%%
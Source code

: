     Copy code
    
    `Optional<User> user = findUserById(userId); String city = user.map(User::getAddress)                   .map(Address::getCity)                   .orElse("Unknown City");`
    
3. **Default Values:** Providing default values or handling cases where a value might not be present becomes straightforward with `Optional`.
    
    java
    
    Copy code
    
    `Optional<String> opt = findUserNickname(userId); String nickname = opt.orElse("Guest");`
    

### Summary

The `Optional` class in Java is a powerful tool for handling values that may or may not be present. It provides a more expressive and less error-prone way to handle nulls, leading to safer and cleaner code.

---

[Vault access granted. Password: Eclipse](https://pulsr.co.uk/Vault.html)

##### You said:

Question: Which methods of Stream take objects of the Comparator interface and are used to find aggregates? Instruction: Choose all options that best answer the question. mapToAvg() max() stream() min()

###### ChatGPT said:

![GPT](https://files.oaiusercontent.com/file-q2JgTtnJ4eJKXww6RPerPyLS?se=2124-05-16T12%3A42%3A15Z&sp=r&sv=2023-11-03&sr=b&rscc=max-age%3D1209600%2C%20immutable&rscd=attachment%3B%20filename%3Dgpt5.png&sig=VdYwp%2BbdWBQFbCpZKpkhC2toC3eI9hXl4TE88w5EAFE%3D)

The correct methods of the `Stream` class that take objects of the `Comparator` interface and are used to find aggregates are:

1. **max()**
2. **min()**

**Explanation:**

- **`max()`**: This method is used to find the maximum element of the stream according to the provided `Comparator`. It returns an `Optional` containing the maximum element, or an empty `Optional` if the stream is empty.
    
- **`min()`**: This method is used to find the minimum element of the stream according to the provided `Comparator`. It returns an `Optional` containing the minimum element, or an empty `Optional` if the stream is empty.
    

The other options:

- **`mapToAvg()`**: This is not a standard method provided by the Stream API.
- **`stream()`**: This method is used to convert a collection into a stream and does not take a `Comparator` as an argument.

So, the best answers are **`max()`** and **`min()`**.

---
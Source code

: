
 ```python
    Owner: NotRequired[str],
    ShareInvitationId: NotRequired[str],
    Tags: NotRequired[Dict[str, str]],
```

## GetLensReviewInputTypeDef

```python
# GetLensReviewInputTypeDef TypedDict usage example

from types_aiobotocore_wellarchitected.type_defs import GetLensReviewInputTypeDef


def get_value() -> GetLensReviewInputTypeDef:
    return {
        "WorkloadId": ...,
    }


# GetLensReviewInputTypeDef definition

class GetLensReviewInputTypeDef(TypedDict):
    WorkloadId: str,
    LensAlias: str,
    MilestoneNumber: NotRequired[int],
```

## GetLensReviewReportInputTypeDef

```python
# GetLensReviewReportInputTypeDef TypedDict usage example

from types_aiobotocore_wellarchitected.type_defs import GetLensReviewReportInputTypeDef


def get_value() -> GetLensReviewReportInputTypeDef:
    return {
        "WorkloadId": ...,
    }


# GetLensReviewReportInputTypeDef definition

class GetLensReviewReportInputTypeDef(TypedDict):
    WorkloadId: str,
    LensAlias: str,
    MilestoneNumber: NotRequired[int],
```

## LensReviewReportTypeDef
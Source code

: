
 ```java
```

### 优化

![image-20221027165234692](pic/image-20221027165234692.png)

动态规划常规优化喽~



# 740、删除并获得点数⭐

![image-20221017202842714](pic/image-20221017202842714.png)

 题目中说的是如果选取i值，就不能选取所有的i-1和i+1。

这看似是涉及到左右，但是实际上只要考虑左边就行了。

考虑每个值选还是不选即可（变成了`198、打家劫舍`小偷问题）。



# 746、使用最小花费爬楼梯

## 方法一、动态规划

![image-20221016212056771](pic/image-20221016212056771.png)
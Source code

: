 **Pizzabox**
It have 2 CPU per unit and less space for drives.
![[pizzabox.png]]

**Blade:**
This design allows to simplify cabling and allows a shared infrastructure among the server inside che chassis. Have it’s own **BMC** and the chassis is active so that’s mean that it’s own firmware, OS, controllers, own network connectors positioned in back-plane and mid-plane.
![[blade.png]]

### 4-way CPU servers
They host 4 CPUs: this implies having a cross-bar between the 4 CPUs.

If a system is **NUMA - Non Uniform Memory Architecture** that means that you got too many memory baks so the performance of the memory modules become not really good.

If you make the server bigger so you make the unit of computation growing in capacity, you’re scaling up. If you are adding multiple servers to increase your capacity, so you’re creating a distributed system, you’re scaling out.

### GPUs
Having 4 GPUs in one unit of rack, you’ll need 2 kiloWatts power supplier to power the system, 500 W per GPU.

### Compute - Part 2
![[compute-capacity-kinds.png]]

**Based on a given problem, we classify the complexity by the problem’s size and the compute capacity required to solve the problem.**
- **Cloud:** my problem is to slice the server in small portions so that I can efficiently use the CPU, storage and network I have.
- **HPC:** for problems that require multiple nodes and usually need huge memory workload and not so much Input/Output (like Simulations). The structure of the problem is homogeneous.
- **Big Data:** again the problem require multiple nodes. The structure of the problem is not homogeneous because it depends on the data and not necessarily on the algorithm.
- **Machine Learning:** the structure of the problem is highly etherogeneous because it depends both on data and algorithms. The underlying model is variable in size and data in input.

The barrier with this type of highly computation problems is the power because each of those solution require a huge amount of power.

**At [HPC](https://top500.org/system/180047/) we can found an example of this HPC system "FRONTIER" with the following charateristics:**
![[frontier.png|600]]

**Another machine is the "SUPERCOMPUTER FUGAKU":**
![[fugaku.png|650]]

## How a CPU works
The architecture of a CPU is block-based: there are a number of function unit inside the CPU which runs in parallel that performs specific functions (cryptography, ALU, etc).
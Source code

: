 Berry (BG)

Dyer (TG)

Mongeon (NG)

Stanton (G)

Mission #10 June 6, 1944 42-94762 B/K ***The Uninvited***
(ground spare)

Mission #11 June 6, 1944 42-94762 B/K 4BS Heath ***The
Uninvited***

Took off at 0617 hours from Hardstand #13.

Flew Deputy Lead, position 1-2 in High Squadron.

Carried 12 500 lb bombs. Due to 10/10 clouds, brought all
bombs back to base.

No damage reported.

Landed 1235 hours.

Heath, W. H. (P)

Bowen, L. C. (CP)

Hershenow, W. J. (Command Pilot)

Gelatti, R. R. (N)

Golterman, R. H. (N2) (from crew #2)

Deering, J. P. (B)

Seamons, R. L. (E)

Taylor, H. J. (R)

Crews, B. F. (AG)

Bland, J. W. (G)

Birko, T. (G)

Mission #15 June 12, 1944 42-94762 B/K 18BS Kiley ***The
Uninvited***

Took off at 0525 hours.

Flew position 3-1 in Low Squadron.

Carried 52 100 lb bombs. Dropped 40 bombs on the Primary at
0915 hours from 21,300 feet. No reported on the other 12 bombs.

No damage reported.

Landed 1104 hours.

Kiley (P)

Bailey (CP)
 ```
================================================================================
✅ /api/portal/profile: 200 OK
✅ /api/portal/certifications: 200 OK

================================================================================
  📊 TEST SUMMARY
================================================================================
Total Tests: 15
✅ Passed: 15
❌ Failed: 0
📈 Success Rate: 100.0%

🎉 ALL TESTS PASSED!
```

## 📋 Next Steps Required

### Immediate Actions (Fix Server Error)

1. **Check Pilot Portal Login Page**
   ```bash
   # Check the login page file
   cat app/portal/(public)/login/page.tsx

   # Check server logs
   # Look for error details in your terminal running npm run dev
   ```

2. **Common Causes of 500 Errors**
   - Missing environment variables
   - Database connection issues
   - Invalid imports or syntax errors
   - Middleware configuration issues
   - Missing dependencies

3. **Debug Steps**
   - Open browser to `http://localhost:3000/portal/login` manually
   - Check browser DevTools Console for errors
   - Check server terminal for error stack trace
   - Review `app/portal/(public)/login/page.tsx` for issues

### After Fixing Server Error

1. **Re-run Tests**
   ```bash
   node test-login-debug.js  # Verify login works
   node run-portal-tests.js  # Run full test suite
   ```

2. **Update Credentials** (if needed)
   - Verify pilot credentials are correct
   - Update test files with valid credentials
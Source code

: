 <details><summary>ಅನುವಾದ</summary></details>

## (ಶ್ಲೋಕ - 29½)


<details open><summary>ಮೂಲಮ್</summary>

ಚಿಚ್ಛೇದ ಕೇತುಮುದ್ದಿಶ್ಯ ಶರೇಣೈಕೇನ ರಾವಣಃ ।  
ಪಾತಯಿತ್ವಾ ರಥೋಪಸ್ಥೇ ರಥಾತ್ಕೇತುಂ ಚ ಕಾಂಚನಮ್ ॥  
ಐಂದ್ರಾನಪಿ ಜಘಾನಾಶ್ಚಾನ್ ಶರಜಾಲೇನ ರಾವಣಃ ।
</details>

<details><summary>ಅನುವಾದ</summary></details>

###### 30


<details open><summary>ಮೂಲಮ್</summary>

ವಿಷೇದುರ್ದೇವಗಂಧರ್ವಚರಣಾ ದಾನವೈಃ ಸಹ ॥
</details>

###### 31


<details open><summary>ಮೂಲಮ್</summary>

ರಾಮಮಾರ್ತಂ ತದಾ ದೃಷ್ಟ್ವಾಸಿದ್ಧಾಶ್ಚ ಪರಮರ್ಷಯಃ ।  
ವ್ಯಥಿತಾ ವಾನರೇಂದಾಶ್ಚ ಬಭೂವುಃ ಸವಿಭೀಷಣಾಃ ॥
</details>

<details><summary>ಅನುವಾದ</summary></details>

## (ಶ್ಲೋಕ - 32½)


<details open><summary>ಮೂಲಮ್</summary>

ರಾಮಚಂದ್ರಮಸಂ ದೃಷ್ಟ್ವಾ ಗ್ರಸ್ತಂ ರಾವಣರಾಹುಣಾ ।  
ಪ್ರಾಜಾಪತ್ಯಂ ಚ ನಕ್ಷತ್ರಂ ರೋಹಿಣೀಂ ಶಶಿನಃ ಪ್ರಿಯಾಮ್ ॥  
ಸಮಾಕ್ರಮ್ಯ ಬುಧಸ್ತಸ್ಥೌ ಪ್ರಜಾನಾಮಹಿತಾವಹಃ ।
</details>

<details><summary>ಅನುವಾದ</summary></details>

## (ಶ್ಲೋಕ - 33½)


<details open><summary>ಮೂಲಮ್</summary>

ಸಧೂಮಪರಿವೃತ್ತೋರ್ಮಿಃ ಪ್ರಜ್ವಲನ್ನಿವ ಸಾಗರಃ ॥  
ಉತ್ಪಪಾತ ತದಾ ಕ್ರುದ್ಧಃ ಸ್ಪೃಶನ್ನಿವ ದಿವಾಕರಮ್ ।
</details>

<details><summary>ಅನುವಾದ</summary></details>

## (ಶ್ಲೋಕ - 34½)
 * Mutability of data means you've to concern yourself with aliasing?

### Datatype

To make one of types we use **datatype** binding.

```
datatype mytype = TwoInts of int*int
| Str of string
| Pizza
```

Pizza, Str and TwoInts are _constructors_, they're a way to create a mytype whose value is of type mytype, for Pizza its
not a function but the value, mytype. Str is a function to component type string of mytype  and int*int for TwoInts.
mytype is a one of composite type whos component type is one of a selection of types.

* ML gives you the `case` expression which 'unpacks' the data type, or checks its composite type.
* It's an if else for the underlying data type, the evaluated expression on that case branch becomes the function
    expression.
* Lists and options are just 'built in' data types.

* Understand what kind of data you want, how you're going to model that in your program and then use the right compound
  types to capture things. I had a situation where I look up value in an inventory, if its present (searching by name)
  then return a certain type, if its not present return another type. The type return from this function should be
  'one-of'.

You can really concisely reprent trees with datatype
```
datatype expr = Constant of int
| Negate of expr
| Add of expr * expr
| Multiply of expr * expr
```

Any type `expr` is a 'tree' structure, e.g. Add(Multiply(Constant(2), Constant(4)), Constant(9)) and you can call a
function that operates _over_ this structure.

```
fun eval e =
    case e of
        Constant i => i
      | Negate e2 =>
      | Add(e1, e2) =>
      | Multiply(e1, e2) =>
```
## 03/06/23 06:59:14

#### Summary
%%
In the records, how many lines have the word "interface" in them? Only the number is needed.

→ THE ANSWER:
2